RC2

symmetric-key block cipher

In cryptography, RC2 is a symmetric-key block cipher. Designed by Ronald Rivest in 1987. "RC" stands for "Rivest Cipher", or alternatively, "Ron's Code".

The mix-up transformation of RC2; A mixing round consists of applying the "mix-up" transformation four times.

RC2 is a 64-bit block cipher with a variable key size and using 18 rounds.

Rounds are arranged as a source-heavy feistel network, with 16 rounds of one type called "mixing rounds" interleaved by two rounds of another type called "mashing rounds".

The 18 rounds are performed using the following interleaved sequence:

  1. perform 5 mixing rounds.
  2. perform 1 mashing round.
  3. perform 6 mixing rounds.
  4. perform 1 mashing round.
  5. perform 5 mixing rounds.

RC2 uses key-expansion algorithm by which an expanded key consisting of 64 (16-bit words) is produces depending in a complicated way on every bit of the supplied "variable-length" input key.
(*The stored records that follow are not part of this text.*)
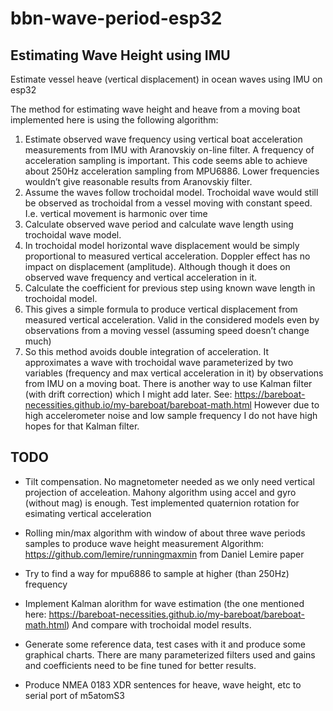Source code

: # bbn-wave-period-esp32

## Estimating Wave Height using IMU
Estimate vessel heave (vertical displacement) in ocean waves using IMU on esp32

The method for estimating wave height and heave from a moving boat implemented here is using the following algorithm:

1. Estimate observed wave frequency using vertical boat acceleration measurements from IMU with Aranovskiy on-line filter. A frequency of acceleration sampling is important. This code seems able to achieve about 250Hz acceleration sampling from MPU6886. Lower frequencies wouldn’t give reasonable results from Aranovskiy filter. 
1. Assume the waves follow trochoidal model. Trochoidal wave would still be observed as trochoidal from a vessel moving with constant speed. I.e. vertical movement is harmonic over time 
1. Calculate observed wave period and calculate wave length using trochoidal wave model. 
1. In trochoidal model horizontal wave displacement would be simply proportional to measured vertical acceleration. Doppler effect has no impact on displacement (amplitude). Although though it does on observed wave frequency and vertical acceleration in it. 
1. Calculate the coefficient for previous step using known wave length in trochoidal model. 
1. This gives a simple formula to produce vertical displacement from measured vertical acceleration. Valid in the considered models even by observations from a moving vessel (assuming speed doesn’t change much)
1. So this method avoids double integration of acceleration. It approximates a wave with trochoidal wave parameterized by two variables (frequency and max vertical acceleration in it) by observations from IMU on a moving boat. There is another way to use Kalman filter (with drift correction) which I might add later. See: https://bareboat-necessities.github.io/my-bareboat/bareboat-math.html
However due to high accelerometer noise and low sample frequency I do not have high hopes for that Kalman filter. 

## TODO

* Tilt compensation. No magnetometer needed as we only need vertical projection of acceleation. Mahony algorithm using accel and gyro (without mag) is enough. Test implemented quaternion rotation for esimating vertical acceleration
* Rolling min/max algorithm with window
of about three wave periods samples to produce wave height measurement
Algorithm: https://github.com/lemire/runningmaxmin
from Daniel Lemire paper

* Try to find a way for mpu6886 to sample at higher (than 250Hz) frequency

* Implement Kalman alorithm for wave estimation (the one mentioned here: https://bareboat-necessities.github.io/my-bareboat/bareboat-math.html) And compare with trochoidal model results.

* Generate some reference data, test cases with it and produce some graphical charts. There are many parameterized filters used and gains and coefficients
need to be fine tuned for better results.

* Produce NMEA 0183 XDR sentences for heave, wave height, etc to serial port of m5atomS3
A mixing round consists of four applications of the "mix-up" transformation, as shown in the diagram. A round is "mashed" by adding to it one of the 16-bit words of the expanded key (RFC 2268).

RC2 is susceptible to a related-key attack using 234 chosen-plaintext attacks (Kelsey et al., 1997).

The development of RC2 was sponsored by Lotus, who were seeking a custom cipher be exported as part of their Lotus Notes software, after evaluation by the NSA. The NSA suggested a couple of changes, which Ronald Rivest incorporated. After further negotiations, the cipher was approved for export in 1989.

Along with RC4, RC2 with a 40-bit key size was treated under US export regulations for cryptography. Now all 40-bit encryption algorithms are obsolete because they are dangerously susceptible to brute force attacks.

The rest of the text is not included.